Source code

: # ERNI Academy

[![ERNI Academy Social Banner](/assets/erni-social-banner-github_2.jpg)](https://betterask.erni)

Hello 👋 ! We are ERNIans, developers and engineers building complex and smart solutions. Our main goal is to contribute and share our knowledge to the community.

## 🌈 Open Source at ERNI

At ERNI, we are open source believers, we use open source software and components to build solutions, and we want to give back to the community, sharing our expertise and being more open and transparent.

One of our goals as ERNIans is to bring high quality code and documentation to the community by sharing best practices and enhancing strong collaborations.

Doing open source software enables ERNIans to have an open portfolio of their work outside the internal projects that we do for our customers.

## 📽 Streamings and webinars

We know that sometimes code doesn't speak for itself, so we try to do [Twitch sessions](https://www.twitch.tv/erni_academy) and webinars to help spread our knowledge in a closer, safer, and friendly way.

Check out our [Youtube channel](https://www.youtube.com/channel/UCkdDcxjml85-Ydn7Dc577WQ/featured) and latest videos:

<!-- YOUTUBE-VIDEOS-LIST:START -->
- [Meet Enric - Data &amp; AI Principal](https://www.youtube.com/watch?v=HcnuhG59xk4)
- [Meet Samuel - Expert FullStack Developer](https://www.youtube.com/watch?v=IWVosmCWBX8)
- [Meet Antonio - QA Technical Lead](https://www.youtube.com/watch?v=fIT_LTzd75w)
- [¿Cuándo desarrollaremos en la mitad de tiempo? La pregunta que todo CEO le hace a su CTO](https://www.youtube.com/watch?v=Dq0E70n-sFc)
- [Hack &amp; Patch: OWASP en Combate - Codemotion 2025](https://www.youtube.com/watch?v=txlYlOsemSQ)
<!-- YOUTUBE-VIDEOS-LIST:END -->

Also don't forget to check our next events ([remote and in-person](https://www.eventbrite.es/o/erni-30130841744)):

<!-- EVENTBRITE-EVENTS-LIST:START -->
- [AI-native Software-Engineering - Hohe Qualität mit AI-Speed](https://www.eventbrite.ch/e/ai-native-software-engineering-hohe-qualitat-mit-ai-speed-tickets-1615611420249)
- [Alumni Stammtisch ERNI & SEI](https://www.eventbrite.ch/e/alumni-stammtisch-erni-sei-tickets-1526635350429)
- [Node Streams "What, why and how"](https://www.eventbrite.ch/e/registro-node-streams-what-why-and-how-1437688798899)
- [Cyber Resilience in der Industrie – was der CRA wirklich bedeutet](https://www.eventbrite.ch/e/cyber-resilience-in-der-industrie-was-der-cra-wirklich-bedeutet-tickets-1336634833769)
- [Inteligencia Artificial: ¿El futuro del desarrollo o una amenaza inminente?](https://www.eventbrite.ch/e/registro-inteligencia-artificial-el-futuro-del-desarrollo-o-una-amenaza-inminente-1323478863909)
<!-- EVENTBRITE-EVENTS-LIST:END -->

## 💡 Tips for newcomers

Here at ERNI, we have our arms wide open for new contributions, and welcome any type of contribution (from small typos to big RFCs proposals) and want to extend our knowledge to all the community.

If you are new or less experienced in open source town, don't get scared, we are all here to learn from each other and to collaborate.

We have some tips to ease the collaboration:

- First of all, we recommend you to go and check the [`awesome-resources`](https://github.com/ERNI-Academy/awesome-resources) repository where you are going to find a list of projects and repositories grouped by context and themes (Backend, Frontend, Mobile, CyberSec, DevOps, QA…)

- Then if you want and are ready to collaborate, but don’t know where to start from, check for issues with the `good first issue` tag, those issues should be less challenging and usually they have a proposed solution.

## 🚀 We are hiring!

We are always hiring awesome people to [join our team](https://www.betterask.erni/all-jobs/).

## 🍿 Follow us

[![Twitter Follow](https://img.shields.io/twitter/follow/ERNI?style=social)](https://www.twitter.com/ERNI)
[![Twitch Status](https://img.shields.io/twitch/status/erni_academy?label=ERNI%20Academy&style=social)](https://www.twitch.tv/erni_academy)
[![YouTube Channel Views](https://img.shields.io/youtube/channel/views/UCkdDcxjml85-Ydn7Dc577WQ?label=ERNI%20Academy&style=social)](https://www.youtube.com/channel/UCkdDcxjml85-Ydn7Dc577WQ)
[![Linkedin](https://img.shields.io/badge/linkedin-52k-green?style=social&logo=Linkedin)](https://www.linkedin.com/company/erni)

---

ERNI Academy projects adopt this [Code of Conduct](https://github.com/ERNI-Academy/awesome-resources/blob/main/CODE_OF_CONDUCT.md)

┄┄┄┄┄┄┄┄┄┄

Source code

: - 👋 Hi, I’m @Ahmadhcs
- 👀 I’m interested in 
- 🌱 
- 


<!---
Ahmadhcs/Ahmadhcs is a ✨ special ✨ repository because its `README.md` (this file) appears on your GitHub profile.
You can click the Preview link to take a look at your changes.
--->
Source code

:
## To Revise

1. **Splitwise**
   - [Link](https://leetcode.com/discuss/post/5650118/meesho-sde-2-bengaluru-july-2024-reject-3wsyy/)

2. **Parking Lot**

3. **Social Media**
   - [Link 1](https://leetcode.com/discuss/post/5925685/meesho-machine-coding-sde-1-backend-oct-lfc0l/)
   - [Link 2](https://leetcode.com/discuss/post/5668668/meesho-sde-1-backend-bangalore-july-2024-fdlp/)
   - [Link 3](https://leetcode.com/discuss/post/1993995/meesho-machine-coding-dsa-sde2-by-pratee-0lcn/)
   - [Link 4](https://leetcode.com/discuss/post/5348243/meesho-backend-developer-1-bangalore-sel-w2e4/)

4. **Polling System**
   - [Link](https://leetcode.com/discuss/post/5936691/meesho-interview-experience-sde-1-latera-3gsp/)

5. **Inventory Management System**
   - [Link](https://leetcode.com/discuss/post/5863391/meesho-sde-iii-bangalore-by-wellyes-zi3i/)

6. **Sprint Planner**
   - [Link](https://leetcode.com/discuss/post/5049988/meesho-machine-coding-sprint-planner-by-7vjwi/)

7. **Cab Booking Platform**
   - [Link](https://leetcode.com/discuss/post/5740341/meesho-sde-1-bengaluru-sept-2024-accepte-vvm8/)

┄┄┄┄┄┄┄┄┄┄

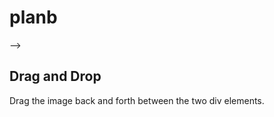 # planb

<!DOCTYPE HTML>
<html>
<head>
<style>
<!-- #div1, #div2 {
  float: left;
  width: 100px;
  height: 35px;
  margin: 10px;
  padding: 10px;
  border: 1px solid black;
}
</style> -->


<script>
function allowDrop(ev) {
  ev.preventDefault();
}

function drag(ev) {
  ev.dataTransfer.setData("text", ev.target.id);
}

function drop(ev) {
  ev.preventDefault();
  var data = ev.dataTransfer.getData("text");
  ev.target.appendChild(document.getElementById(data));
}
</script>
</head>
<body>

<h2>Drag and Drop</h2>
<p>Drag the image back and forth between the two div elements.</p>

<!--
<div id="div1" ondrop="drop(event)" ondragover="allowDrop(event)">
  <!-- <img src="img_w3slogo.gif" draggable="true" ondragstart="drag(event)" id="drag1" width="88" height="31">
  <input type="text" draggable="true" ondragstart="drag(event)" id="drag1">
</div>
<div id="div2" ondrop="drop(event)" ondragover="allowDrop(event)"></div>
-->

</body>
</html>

┄┄┄┄┄┄┄┄┄┄

_WHAT TO PRODUCE_
In the material above, find the lines that contain "collaborate" and show them.

_OUTPUT BELOW_
If you are new or less experienced in open source town, don't get scared, we are all here to learn from each other and to collaborate.
- Then if you want and are ready to collaborate, but don’t know where to start from, check for issues with the `good first issue` tag, those issues should be less challenging and usually they have a proposed solution.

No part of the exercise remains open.